What if the Fed engaged in an additional Operation Twist? Would an extra quarter-point lowering of the home mortgage interest rate result in more housing activity? Is the mortgage interest rate preventing the purchase of a home by a wannabe buyer? Or is it the credit system that has tightened, so buyers cannot achieve creditworthiness in the eyes of lenders?

Some are not sure that the central bank policy of expanding balance sheets will do much good. Certainly, it hasn’t in Japan. It does not appear to have worked in the past and there is no reason to believe it will work in the future.

These policies seem to be very slow starters in the US. Perhaps more time is necessary to evaluate them. That may be. Or, perhaps, these policies are wrong?

Perhaps, in Europe, more expansion will give relief to profligate sovereign debtors whose unbalanced budgets and debt issuance continue to fund promises to pay social benefits. Or, perhaps, Europe is also headed in the wrong direction.

The solvency question suggests that those social benefits cannot be funded by the various countries’ economies, which are the presumed beneficiaries of ECB policy.
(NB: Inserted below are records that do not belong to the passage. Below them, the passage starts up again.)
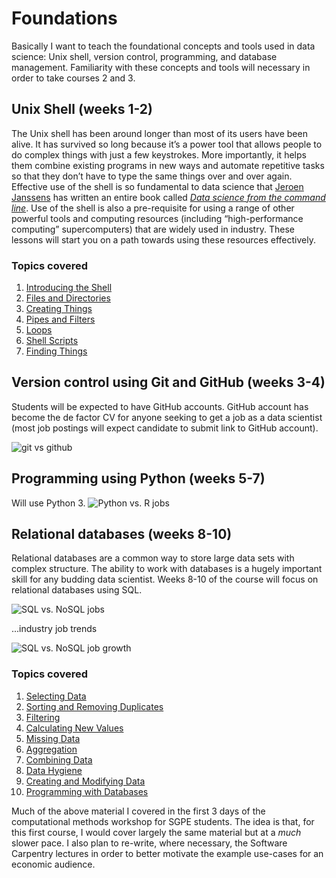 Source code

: # Foundations

Basically I want to teach the foundational concepts and tools used in data science: Unix shell, version control, programming, and database management. Familiarity with these concepts and tools will necessary in order to take courses 2 and 3. 

## Unix Shell (weeks 1-2)
The Unix shell has been around longer than most of its users have been alive. It has survived so long because it’s a power tool that allows people to do complex things with just a few keystrokes. More importantly, it helps them combine existing programs in new ways and automate repetitive tasks so that they don’t have to type the same things over and over again. Effective use of the shell is so fundamental to data science that [Jeroen Janssens](http://jeroenjanssens.com/) has written an entire book called [*Data science from the command line*](http://datascienceatthecommandline.com/). Use of the shell is also a pre-requisite for using a range of other powerful tools and computing resources (including “high-performance computing” supercomputers) that are widely used in industry. These lessons will start you on a path towards using these resources effectively.

### Topics covered

1. [Introducing the Shell](http://swcarpentry.github.io/shell-novice/00-intro.html)
2. [Files and Directories](http://swcarpentry.github.io/shell-novice/01-filedir.html)
3. [Creating Things](http://swcarpentry.github.io/shell-novice/02-create.html)
4. [Pipes and Filters](http://swcarpentry.github.io/shell-novice/03-pipefilter.html)
5. [Loops](http://swcarpentry.github.io/shell-novice/04-loop.html)
6. [Shell Scripts](http://swcarpentry.github.io/shell-novice/05-script.html)
7. [Finding Things](http://swcarpentry.github.io/shell-novice/06-find.html)

## Version control using Git and GitHub (weeks 3-4)
Students will be expected to have GitHub accounts.  GitHub account has become the de factor CV for anyone seeking to get a job as a data scientist (most job postings will expect candidate to submit link to GitHub account).

![git vs github](http://www.indeed.com/jobtrends?q=git%2C+github&l=&relative=1)

## Programming using Python (weeks 5-7)
Will use Python 3.
![Python vs. R jobs](http://www.indeed.com/trendgraph/jobgraph.png?q=Python%2C+R)

## Relational databases (weeks 8-10)
Relational databases are a common way to store large data sets with complex structure. The ability to work with databases is a hugely important skill for any budding data scientist.  Weeks 8-10 of the course will focus on relational databases using SQL.

![SQL vs. NoSQL jobs](http://www.indeed.com/trendgraph/jobgraph.png?q=SQL%2C+NoSQL)

...industry job trends 

![SQL vs. NoSQL job growth](http://www.indeed.com/trendgraph/jobgraph.png?q=SQL%2C+NoSQL&relative=1)

### Topics covered

1. [Selecting Data](http://swcarpentry.github.io/sql-novice-survey/01-select.html)
2. [Sorting and Removing Duplicates](http://swcarpentry.github.io/sql-novice-survey/02-sort-dup.html)
3. [Filtering](http://swcarpentry.github.io/sql-novice-survey/03-filter.html)
4. [Calculating New Values](http://swcarpentry.github.io/sql-novice-survey/04-calc.html)
5. [Missing Data](http://swcarpentry.github.io/sql-novice-survey/05-null.html)
6. [Aggregation](http://swcarpentry.github.io/sql-novice-survey/06-agg.html)
7. [Combining Data](http://swcarpentry.github.io/sql-novice-survey/07-join.html)
8. [Data Hygiene](http://swcarpentry.github.io/sql-novice-survey/08-hygiene.html)
9. [Creating and Modifying Data](http://swcarpentry.github.io/sql-novice-survey/09-create.html)
10. [Programming with Databases](http://swcarpentry.github.io/sql-novice-survey/10-prog.html)

Much of the above material I covered in the first 3 days of the computational methods workshop for SGPE students. The idea is that, for this first course, I would cover largely the same material but at a *much* slower pace. I also plan to re-write, where necessary, the Software Carpentry lectures in order to better motivate the example use-cases for an economic audience.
When an economy is contracting, imposing more taxes and costs only exacerbates decline.

At the same time, if a country continues borrowing to fund social-payment promises it cannot afford, it only increases the debt-GDP ratio. Then, the ability to maintain the long-term payment streams that are promised to constituents is additionally impaired. I have just described half the members of the euro zone.

In Europe, the fundamental question remains, why should a German, Finnish, Dutch or Austrian worker take on credit risk to fund the retirement of a Greek who is able to retire 10 years earlier than the German?

Until the politicians level with their constituencies, the economies of Europe cannot grow. The situation, which is spiraling downward, will continue to do so, regardless of the sequential liquidity infusions of the ECB.

Cumberland Advisors is continuing to maintain a cash reserve. We do not think that the recent actions of the ECB are a permanent fix. We think it is a temporary measure, like other temporary measures. It was celebrated, by markets, as a relief rally. Note each sequential relief rally during this crisis has been smaller and shorter than the previous one.

In the coming few days, the annual gathering of finance and economic professionals will take place at Leen’s Lodge in Grand Lake Stream, ME. We are delighted to have Bloomberg TV’s Mike McKee in attendance on Friday. Other media representatives include Dow Jones News Service, the Wall Street Journal, and National Public Radio.

We look forward to some robust, vigorous discussion, debate, and dissection of US and worldwide economics and finances. We again look forward to the camaraderie among guests at this annual gathering. Reports from Leen’s Lodge will be plentiful, from journalists, TV personalities and yours truly.

This has been a fascinating week, with Libor and the ECB. The Fed is next. This incredible unfolding of financial history is taking place in the full media spotlight. In our view, we are rewriting the economics textbooks with an entirely new structure and learning along the way.

I’m looking forward to the debates and discussions in Maine this Friday.